Burundi : manifestations, barricades et censure à une semaine des législatives

Les manifestants hostiles au troisième mandat du président burundais Pierre Nkurunziza sont à nouveau descendus dans les rues de Bujumbura mardi. Plusieurs personnes ont affirmé avoir été victimes d’exactions de la part de la police et des Imbonerakure.

Des manifestants à Bujumbura le 18 mai. © Jerome Delay/AP/SIPA

Des manifestants à Bujumbura le 18 mai. © Jerome Delay/AP/SIPA

Publié le 19 mai 2015 Lecture : 3 minutes.

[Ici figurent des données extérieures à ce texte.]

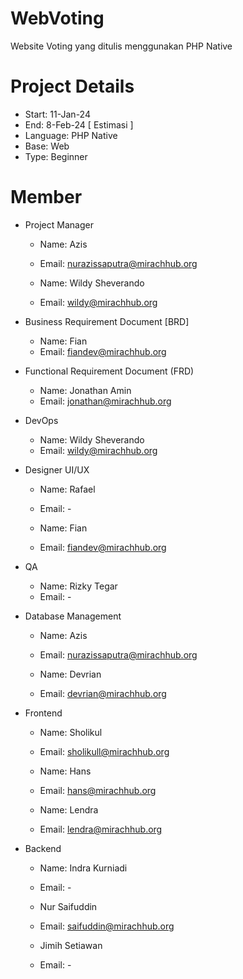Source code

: # WebVoting
Website Voting yang ditulis menggunakan PHP Native

# Project Details
- Start: 11-Jan-24
- End: 8-Feb-24 [ Estimasi ]
- Language: PHP Native
- Base: Web
- Type: Beginner

# Member
- Project Manager
   - Name: Azis
   - Email: nurazissaputra@mirachhub.org

   - Name: Wildy Sheverando
   - Email: wildy@mirachhub.org

- Business Requirement Document [BRD]
   - Name: Fian
   - Email: fiandev@mirachhub.org

- Functional Requirement Document (FRD)
   - Name: Jonathan Amin
   - Email: jonathan@mirachhub.org

- DevOps
   - Name: Wildy Sheverando
   - Email: wildy@mirachhub.org

- Designer UI/UX
   - Name: Rafael
   - Email: -

   - Name: Fian
   - Email: fiandev@mirachhub.org

- QA
  - Name: Rizky Tegar
  - Email: -

- Database Management
  - Name: Azis
  - Email: nurazissaputra@mirachhub.org

  - Name: Devrian
  - Email: devrian@mirachhub.org

- Frontend
  - Name: Sholikul
  - Email: sholikull@mirachhub.org

  - Name: Hans
  - Email: hans@mirachhub.org
 
  - Name: Lendra
  - Email: lendra@mirachhub.org

- Backend
  - Name: Indra Kurniadi
  - Email: -

  - Nur Saifuddin
  - Email: saifuddin@mirachhub.org
 
  - Jimih Setiawan
  - Email: -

Des centaines de personnes ont manifesté dans plusieurs quartiers périphériques de la capitale, mardi 19 mai, tentant d’installer des petites barricades de fortune au milieu des rues, au son des sifflets et des slogans hostiles au pouvoir. Comme la veille, les militaires ont parfois tiré en l’air pour disperser les protestataires, notamment dans les quartiers de Jabe, Cibitoke ou encore Nyakabiga. En dépit des violences, l’opposition et la société civile restent mobilisées à une semaine des élections législatives et communales prévues le 26 mai, date qui pourrait être reportée comme celle de la présidentielle, programmée quant à elle le 26 juin.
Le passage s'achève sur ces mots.